• _Prompt_
Your answer should be every line of the records that contains the word "layer", copied as it stands.

• _Given entries_
== Segment start ==
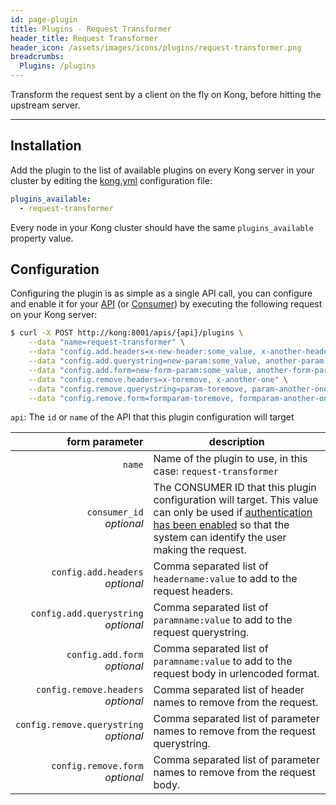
 ```yaml
---
id: page-plugin
title: Plugins - Request Transformer
header_title: Request Transformer
header_icon: /assets/images/icons/plugins/request-transformer.png
breadcrumbs:
  Plugins: /plugins
---
```


Transform the request sent by a client on the fly on Kong, before hitting the upstream server.

----

## Installation

Add the plugin to the list of available plugins on every Kong server in your cluster by editing the [kong.yml][configuration] configuration file:

```yaml
plugins_available:
  - request-transformer
```

Every node in your Kong cluster should have the same `plugins_available` property value.

## Configuration

Configuring the plugin is as simple as a single API call, you can configure and enable it for your [API][api-object] (or [Consumer][consumer-object]) by executing the following request on your Kong server:

```bash
$ curl -X POST http://kong:8001/apis/{api}/plugins \
    --data "name=request-transformer" \
    --data "config.add.headers=x-new-header:some_value, x-another-header:some_value" \
    --data "config.add.querystring=new-param:some_value, another-param:some_value" \
    --data "config.add.form=new-form-param:some_value, another-form-param:some_value" \
    --data "config.remove.headers=x-toremove, x-another-one" \
    --data "config.remove.querystring=param-toremove, param-another-one" \
    --data "config.remove.form=formparam-toremove, formparam-another-one"
```

`api`: The `id` or `name` of the API that this plugin configuration will target

form parameter                            | description
---:                                      | ---
`name`                                    | Name of the plugin to use, in this case: `request-transformer`
`consumer_id`<br>*optional*               | The CONSUMER ID that this plugin configuration will target. This value can only be used if [authentication has been enabled][faq-authentication] so that the system can identify the user making the request.
`config.add.headers`<br>*optional*         | Comma separated list of `headername:value` to add to the request headers.
`config.add.querystring`<br>*optional*     | Comma separated list of `paramname:value` to add to the request querystring.
`config.add.form`<br>*optional*            | Comma separated list of `paramname:value` to add to the request body in urlencoded format.
`config.remove.headers`<br>*optional*      | Comma separated list of header names to remove from the request.
`config.remove.querystring`<br>*optional*  | Comma separated list of parameter names to remove from the request querystring.
`config.remove.form`<br>*optional*         | Comma separated list of parameter names to remove from the request body.

[api-object]: /docs/{{site.data.kong_latest.release}}/admin-api/#api-object
[consumer-object]: /docs/{{site.data.kong_latest.release}}/admin-api/#consumer-object
[configuration]: /docs/{{site.data.kong_latest.release}}/configuration
[faq-authentication]: /about/faq/#how-can-i-add-an-authentication-layer-on-a-microservice/api?
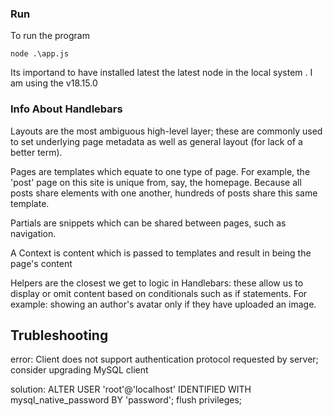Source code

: ### Run

To run the program

```
node .\app.js
```

Its importand to have installed latest the
latest node in the local system .
I am using the v18.15.0

### Info About Handlebars

Layouts are the most ambiguous high-level layer; these are commonly used to set underlying page metadata as well as general layout (for lack of a better term).

Pages are templates which equate to one type of page. For example, the 'post' page on this site is unique from, say, the homepage. Because all posts share elements with one another, hundreds of posts share this same template.

Partials are snippets which can be shared between pages, such as navigation.

A Context is content which is passed to templates and result in being the page's content

Helpers are the closest we get to logic in Handlebars: these allow us to display or omit content based on conditionals such as if statements. For example: showing an author's avatar only if they have uploaded an image.

## Trubleshooting

error: Client does not support authentication protocol requested by server; consider upgrading MySQL client

solution:
ALTER USER 'root'@'localhost' IDENTIFIED WITH mysql_native_password BY 'password';
flush privileges;
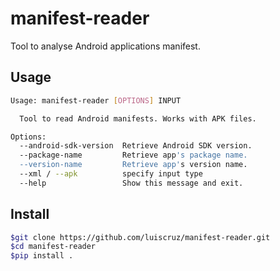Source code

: # manifest-reader
Tool to analyse Android applications manifest.

## Usage

```bash
Usage: manifest-reader [OPTIONS] INPUT

  Tool to read Android manifests. Works with APK files.

Options:
  --android-sdk-version  Retrieve Android SDK version.
  --package-name         Retrieve app's package name.
  --version-name         Retrieve app's version name.
  --xml / --apk          specify input type
  --help                 Show this message and exit.
```

## Install

```bash
$git clone https://github.com/luiscruz/manifest-reader.git
$cd manifest-reader
$pip install .
```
== Segment end ==
• _Exercise solution_
[faq-authentication]: /about/faq/#how-can-i-add-an-authentication-layer-on-a-microservice/api?
Layouts are the most ambiguous high-level layer; these are commonly used to set underlying page metadata as well as general layout (for lack of a better term).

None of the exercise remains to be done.